Сейчас Саша поработает над трупом, может, сообщит что-нибудь интересное. Предположительно, женщина скончалась от ножевых ранений. Ей было нанесено два удара – один в живот, другой – в область шеи чуть ниже затылка. Получалось, что преступник напал на нее сзади, ударил ее ножом, она упала, и тогда он нанес ей еще один удар, уже в живот. Чтобы убить наверняка. Преступник понятия не имел, куда наносить смертельные удары, а потому бил хаотично, куда придется.
Внешний осмотр тела показал, что женщина эта была ухоженна, следила за собой, пальцы рук выдают в ней человека, далекого от физического труда. Может, она была бухгалтером или работала с документами в каком-нибудь офисе. А может, была преподавателем музыки? Хотя вряд ли. Да мало ли таких профессий, при которых можно ходить с длинными ногтями и только и делать что стучать по компьютерным клавишам.
Он позвонил судмедэксперту.
– Саш, привет. Ну что у тебя там?
Он понимал, что рановато звонит, но хотя бы что-то узнать, чтобы двигаться дальше.
Он выяснил, что жертве примерно тридцать – тридцать пять лет, что она не была изнасилована. Что не беременна. Накануне смерти она поела тушеную капусту с колбасой и съела яблоко. Алкоголя в крови не обнаружено. Что была здорова и что даже все зубы целые, ни единой пломбы! И это пока все.
Кто же ты такая?
Он полистал в телефоне снимки, которые ему прислал Саша. Увеличивая их, он всматривался в лицо жертвы, как если бы по каким-то приметам, деталям мог узнать о ней больше.
Кошелек! Ни одна женщина не смогла бы отправиться на свидание без денег. Где он? А что, если недостаточно тщательно осмотрели место преступления? Искали нож, орудие этого самого преступления. Но ведь после того, как женщину убили и швырнули или оттащили к камышам, чтобы сбросить в воду, на месте могли побывать другие люди и забрать то, что плохо лежит.

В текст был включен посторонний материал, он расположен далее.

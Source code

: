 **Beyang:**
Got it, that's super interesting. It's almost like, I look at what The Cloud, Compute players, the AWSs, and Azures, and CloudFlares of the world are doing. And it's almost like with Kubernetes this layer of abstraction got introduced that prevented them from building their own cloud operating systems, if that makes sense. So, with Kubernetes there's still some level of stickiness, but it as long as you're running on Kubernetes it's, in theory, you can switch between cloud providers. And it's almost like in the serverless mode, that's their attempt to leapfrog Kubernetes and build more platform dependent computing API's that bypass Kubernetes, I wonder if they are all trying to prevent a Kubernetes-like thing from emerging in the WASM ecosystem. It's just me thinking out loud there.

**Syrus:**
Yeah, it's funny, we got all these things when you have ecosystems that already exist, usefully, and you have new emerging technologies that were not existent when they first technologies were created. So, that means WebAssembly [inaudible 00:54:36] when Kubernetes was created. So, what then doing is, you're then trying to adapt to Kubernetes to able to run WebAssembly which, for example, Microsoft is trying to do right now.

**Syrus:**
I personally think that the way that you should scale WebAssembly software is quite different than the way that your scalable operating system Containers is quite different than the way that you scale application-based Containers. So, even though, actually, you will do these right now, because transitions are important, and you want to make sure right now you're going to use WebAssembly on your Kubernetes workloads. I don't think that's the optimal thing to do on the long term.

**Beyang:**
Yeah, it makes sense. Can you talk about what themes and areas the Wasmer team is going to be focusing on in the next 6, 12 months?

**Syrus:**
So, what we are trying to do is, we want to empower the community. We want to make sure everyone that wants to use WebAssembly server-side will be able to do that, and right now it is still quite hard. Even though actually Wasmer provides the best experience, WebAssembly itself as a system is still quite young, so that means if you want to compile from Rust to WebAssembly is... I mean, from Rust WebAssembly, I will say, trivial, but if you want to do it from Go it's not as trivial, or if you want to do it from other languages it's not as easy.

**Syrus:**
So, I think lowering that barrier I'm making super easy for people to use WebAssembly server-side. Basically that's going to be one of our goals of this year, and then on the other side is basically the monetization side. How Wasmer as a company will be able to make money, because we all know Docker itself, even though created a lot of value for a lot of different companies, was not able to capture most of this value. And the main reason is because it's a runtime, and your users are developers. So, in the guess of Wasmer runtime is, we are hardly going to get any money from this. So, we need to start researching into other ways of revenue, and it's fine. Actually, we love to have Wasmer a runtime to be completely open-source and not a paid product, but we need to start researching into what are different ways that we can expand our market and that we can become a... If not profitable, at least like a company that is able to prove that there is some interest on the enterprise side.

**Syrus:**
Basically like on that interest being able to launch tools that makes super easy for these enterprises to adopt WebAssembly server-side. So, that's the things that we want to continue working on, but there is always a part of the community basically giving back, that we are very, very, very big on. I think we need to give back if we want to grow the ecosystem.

Сергей собрал все документы, сложил в папку, сунул в сейф, который потом закрыл. После чего его взгляд упал на лейку. В ней еще оставалась вода. Он полил единственный цветок, названия которого он не знал, после чего вышел из кабинета, запер его и спустился к машине.
– У тебя как со временем? Очень занята?
– А что? – Она сощурила дивные синие глаза, улыбнулась тонкими розовыми губами. Какое счастье, подумал Сергей, что она не приклеила или там не нарастила длиннющие ресницы и не надула какой-нибудь гадостью свои губки.
– Приглашаю тебя на деловой пикник. Место «У трех дубов» называется. Была там когда-нибудь?
4
Мне было ужасно стыдно, что я за весь день, что молчал телефон моей сестры, ни разу ей не позвонила. Решила, что, раз она устраивает свою личную жизнь, не буду ей мешать. И тот факт, что она мне не звонила, нисколько не огорчил меня, больше того, я почувствовала даже какую-то свободу, вернее, хотя бы временное отсутствие контроля.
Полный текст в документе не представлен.